Related Work & Insights¶
- GCFExplainer (Huang et al., WSDM 2023): Global counterfactual explanation baseline, but does not consider the consistency of recourses.
- GLOBE-CE (Ley et al., ICML 2023): Learns global explanations in translation directions, but has not yet been applied to graph data.
- CF-GNNExplainer (Lucic et al., AISTATS 2022): Local counterfactual explanations based on subgraph generation.
- GREED (Ranjan et al., 2023): Neural approximation of graph edit distance, providing the embedding foundation.
- VRRW (Pemantle, 2004): Theoretical foundation for vertex-reinforced random walks.
Insights: The idea of common recourse can be transferred to other domains. For instance, in medical imaging, finding "common edit operations" can explain why a set of scans is classified as abnormal; in recommender systems, finding "common preference shifts" can explain recommendation results for a cohort of users.
Rating¶
- Novelty: ⭐⭐⭐⭐⭐ - Formulates the common recourse problem for the first time; highly original multi-head VRRW design.

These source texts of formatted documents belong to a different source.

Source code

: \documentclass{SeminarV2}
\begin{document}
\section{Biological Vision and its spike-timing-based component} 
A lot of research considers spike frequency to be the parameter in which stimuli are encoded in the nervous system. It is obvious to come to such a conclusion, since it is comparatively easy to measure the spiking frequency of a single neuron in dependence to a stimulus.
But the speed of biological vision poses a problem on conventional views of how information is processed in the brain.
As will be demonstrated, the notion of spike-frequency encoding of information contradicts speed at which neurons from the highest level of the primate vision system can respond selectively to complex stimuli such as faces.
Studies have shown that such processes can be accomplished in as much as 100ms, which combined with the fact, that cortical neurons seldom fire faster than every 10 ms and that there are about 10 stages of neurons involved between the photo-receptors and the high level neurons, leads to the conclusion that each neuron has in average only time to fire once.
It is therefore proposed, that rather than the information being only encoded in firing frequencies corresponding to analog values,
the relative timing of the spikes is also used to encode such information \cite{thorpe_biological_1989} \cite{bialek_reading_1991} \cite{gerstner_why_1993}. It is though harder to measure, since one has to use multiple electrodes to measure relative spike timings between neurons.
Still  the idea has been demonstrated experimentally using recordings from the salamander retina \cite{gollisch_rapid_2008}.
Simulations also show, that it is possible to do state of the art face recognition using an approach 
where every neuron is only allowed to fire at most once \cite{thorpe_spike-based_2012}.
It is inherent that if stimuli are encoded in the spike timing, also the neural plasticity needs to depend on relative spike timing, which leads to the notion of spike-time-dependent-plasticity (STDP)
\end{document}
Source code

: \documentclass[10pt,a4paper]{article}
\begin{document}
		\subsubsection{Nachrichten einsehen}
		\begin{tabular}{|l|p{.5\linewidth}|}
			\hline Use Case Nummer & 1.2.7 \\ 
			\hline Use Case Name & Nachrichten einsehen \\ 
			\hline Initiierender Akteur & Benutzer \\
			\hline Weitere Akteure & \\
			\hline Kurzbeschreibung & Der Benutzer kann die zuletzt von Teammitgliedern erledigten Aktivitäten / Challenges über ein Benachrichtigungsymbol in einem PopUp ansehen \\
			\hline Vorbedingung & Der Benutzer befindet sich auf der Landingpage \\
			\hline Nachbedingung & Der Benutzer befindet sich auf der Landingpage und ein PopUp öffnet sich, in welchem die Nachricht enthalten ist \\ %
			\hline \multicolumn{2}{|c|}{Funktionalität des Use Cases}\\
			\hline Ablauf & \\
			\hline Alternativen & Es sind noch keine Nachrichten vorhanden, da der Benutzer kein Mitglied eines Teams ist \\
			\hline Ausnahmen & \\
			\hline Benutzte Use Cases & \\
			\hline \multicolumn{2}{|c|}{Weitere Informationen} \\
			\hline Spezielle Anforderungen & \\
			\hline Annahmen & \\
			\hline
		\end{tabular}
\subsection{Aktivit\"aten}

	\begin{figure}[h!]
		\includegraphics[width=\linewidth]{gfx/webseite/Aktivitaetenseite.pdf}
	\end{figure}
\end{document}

- Experimental Thoroughness: ⭐⭐⭐⭐ - Evaluated on 4 datasets and multiple GNN architectures with a comprehensive ablation study; lacks large-scale graph data.
- Writing Quality: ⭐⭐⭐⭐ - Well-structured with a strong integration of theory and experiments; heavy notation requires some effort.
- Value: ⭐⭐⭐⭐ - Holds direct application value for fields like molecular design, though physical feasibility remains a hurdle for real-world deployment.